[Records for processing Boundary: Start]
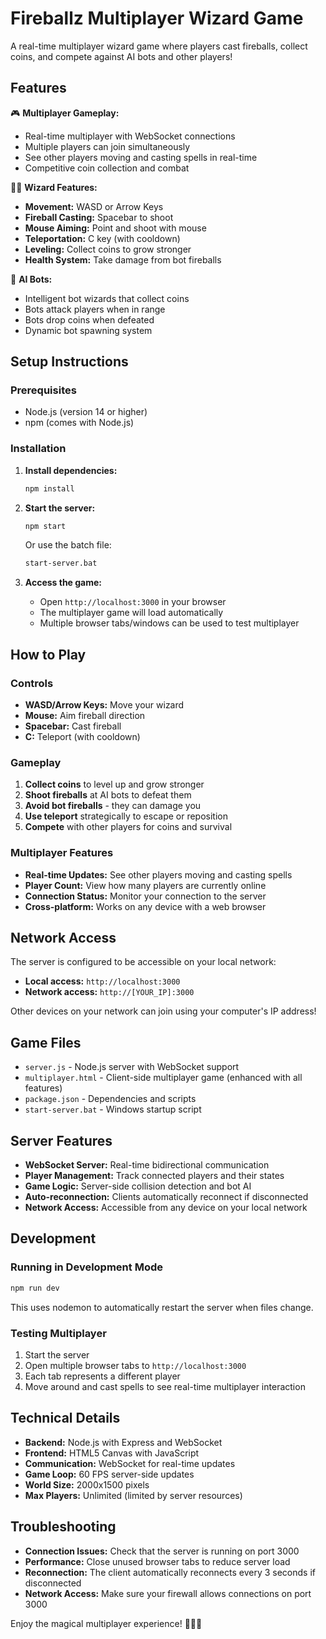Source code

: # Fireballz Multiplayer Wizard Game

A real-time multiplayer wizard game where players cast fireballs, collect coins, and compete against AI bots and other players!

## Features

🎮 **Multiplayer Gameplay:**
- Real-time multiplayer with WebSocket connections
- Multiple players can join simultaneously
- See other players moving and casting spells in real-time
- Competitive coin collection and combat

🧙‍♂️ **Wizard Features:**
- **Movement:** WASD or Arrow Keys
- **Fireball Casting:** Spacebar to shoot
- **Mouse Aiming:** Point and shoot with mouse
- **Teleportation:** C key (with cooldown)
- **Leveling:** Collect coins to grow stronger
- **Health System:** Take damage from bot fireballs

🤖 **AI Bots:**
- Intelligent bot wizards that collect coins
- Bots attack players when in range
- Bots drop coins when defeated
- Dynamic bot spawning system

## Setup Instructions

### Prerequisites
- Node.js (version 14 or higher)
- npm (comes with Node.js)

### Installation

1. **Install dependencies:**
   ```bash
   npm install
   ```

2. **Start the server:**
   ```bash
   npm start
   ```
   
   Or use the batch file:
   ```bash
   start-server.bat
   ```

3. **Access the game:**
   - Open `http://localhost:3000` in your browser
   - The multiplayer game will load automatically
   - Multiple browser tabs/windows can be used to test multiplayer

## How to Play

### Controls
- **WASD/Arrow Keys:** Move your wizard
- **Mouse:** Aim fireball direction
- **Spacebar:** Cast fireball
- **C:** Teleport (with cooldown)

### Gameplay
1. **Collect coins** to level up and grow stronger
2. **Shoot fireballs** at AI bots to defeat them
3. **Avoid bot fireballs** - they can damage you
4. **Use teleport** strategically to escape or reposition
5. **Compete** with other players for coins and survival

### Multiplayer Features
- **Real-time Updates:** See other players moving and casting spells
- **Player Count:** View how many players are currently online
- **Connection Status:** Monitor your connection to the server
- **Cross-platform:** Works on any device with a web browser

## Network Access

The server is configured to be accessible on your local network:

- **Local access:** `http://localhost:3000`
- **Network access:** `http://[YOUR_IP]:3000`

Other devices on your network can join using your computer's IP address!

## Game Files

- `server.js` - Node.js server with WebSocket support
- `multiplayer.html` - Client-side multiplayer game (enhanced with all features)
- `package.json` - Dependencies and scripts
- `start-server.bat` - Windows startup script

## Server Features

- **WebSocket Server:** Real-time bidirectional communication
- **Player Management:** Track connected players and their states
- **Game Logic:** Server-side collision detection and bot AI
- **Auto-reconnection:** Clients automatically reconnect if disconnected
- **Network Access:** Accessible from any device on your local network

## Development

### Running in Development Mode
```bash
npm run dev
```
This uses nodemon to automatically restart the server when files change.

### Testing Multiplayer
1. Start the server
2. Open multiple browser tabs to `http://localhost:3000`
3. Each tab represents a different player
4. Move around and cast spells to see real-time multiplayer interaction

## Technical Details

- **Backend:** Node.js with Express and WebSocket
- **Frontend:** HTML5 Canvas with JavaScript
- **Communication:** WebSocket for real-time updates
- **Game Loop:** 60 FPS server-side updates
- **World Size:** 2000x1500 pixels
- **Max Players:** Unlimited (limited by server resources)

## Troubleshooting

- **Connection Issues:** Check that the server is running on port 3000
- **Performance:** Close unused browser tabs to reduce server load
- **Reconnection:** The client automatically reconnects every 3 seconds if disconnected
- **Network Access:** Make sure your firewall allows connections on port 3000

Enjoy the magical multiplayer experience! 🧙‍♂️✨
[Records for processing Boundary: End]
[Records for processing Boundary: Start]
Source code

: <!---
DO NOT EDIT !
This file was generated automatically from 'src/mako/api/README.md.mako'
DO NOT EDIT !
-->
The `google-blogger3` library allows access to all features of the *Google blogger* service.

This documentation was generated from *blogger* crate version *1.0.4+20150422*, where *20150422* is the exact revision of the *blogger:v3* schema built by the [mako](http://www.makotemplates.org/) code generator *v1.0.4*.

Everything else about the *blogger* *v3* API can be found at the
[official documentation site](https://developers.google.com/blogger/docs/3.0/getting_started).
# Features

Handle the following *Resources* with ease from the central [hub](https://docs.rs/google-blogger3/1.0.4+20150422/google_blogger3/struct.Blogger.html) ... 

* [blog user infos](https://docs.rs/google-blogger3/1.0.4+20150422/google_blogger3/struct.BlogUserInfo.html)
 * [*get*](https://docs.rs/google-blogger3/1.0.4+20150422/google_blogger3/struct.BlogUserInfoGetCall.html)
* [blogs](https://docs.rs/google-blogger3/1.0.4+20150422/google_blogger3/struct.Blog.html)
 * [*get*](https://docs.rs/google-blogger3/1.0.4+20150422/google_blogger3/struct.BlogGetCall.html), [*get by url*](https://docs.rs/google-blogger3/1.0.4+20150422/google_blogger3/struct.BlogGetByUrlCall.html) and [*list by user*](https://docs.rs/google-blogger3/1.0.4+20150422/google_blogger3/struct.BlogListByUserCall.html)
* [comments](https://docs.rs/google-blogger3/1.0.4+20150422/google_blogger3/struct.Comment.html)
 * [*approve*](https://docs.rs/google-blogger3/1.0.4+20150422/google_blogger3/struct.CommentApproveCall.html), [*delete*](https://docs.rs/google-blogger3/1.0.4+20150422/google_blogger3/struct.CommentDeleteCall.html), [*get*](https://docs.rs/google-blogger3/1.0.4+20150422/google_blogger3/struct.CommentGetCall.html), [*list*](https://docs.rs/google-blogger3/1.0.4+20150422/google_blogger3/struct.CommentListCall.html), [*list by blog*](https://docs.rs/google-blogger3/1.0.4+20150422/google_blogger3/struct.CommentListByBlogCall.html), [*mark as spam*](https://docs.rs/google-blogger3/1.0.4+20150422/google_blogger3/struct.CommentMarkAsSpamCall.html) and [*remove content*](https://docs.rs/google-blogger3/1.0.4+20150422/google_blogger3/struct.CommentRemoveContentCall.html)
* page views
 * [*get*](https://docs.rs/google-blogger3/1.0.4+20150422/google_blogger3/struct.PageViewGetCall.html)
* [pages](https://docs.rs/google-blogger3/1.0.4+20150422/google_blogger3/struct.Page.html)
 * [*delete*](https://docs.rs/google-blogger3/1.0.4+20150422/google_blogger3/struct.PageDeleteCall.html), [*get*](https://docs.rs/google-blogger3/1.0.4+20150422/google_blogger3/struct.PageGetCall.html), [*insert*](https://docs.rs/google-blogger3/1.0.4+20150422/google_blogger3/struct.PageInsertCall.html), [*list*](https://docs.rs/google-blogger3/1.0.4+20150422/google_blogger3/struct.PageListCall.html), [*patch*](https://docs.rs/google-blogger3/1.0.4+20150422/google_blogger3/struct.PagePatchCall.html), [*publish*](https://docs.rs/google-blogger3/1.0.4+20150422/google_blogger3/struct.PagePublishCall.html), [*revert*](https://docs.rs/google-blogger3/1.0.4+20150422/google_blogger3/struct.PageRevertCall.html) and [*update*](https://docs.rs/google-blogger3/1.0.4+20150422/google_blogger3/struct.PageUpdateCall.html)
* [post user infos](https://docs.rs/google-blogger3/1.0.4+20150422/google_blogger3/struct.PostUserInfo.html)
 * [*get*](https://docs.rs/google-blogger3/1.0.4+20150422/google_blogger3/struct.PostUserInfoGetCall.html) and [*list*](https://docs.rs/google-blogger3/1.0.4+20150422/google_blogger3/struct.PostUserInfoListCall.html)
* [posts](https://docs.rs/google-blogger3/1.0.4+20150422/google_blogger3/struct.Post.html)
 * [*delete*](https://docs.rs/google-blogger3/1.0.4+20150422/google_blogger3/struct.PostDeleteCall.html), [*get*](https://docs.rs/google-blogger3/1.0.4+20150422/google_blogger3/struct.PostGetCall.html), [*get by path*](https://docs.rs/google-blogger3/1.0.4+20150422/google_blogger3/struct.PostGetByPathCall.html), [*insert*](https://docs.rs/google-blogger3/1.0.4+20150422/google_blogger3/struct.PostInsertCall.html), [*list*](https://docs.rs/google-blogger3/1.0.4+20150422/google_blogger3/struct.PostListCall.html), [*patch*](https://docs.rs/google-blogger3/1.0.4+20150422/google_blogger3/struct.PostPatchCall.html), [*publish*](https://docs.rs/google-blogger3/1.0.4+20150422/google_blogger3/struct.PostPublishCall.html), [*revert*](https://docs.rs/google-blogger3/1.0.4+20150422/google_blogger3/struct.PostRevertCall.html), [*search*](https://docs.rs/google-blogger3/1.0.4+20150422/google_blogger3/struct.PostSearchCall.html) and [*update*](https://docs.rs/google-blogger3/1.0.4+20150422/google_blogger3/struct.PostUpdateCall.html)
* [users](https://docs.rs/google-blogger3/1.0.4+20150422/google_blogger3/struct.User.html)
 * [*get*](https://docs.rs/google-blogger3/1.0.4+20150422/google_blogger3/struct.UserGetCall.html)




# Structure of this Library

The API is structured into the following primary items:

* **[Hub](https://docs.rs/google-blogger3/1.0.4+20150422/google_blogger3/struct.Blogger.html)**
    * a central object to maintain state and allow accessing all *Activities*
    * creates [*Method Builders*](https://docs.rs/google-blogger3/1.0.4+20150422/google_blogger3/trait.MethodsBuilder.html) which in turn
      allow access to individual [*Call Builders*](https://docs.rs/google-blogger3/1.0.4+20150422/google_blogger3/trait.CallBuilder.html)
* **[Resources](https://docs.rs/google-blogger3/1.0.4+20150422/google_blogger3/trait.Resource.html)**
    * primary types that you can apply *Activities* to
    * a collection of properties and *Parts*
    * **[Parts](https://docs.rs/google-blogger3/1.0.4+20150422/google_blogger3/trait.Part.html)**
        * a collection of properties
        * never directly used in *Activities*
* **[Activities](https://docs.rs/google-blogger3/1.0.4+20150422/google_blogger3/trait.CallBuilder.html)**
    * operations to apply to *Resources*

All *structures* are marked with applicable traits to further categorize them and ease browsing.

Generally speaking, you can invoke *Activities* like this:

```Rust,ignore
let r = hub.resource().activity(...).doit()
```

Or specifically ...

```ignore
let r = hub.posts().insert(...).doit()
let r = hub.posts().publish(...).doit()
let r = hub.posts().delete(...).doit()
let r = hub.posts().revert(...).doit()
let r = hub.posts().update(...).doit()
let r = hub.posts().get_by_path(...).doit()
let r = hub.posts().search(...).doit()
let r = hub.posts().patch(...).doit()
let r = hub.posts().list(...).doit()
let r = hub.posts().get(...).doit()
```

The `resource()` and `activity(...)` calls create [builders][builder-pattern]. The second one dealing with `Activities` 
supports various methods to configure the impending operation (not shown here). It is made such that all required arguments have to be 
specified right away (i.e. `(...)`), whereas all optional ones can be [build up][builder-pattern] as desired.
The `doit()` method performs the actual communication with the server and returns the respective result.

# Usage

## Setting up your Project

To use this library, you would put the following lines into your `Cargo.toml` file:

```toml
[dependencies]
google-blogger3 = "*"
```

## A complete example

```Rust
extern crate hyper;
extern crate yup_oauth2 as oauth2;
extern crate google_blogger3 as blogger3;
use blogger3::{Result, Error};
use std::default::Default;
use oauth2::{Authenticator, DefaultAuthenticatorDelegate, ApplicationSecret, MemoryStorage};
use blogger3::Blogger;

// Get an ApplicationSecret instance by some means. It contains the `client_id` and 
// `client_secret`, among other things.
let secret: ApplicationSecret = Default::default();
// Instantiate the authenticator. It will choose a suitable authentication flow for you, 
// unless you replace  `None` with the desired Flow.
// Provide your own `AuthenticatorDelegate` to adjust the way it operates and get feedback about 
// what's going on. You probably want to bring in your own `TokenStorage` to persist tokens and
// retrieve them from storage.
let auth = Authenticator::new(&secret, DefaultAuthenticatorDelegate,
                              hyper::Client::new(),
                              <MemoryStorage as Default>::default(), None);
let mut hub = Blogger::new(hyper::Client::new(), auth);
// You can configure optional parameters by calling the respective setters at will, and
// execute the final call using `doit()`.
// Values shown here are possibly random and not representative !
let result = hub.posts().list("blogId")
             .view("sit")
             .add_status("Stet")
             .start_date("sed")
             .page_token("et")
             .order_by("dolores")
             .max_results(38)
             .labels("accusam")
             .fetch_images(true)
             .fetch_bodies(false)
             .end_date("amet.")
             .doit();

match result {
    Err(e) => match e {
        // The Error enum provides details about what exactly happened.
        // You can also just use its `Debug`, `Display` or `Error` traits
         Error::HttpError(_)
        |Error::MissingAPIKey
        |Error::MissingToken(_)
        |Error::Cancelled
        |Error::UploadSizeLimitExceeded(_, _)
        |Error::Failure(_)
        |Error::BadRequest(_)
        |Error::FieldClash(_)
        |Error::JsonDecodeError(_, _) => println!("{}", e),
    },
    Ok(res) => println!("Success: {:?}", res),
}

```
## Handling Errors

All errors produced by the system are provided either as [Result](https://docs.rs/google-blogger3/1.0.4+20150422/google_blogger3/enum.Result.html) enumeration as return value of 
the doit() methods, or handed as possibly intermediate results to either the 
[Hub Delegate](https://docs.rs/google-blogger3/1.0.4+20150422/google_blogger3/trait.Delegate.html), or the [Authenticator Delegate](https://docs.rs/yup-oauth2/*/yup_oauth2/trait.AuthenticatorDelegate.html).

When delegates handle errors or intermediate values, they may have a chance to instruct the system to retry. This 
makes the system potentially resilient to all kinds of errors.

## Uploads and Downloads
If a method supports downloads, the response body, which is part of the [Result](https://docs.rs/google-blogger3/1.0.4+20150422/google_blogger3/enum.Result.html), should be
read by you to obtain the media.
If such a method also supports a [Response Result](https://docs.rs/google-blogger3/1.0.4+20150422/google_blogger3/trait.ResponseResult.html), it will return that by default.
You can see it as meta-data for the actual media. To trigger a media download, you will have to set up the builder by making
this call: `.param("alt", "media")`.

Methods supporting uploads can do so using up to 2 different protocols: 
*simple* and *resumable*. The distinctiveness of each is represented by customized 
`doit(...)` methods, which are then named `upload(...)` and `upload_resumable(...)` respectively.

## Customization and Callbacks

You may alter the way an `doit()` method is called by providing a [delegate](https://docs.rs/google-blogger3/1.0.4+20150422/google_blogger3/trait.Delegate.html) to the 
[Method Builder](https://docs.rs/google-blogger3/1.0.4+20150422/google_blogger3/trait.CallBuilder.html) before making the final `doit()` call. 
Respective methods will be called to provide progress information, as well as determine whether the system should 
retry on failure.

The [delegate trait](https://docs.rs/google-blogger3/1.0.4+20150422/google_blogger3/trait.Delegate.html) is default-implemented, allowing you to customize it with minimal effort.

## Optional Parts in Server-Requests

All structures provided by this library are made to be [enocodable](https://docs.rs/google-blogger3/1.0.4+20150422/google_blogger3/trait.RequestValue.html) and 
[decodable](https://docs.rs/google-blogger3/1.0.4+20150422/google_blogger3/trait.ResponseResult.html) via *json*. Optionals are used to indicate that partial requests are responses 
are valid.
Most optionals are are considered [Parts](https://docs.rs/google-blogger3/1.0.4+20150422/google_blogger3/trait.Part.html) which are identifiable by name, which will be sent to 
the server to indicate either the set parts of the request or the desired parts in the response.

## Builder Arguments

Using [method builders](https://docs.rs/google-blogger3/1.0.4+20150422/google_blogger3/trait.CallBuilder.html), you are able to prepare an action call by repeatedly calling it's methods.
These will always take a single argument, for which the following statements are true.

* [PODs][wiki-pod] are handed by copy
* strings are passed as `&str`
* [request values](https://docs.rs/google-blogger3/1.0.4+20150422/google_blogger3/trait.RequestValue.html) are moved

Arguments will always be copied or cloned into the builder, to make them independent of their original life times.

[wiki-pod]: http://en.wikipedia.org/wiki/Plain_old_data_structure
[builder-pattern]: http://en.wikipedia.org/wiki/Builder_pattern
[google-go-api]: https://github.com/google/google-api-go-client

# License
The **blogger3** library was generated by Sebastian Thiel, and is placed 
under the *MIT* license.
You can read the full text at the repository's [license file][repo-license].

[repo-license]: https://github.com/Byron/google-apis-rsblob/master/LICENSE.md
[Records for processing Boundary: End]
[What this task involves] The entries above hold the needed span. Transcribe exactly the lines from the one with "### Testing Multiplayer" to the one with "- **Performance:** Close", both included.

[Output of the task]
### Testing Multiplayer
1. Start the server
2. Open multiple browser tabs to `http://localhost:3000`
3. Each tab represents a different player
4. Move around and cast spells to see real-time multiplayer interaction

## Technical Details

- **Backend:** Node.js with Express and WebSocket
- **Frontend:** HTML5 Canvas with JavaScript
- **Communication:** WebSocket for real-time updates
- **Game Loop:** 60 FPS server-side updates
- **World Size:** 2000x1500 pixels
- **Max Players:** Unlimited (limited by server resources)

## Troubleshooting

- **Connection Issues:** Check that the server is running on port 3000
- **Performance:** Close unused browser tabs to reduce server load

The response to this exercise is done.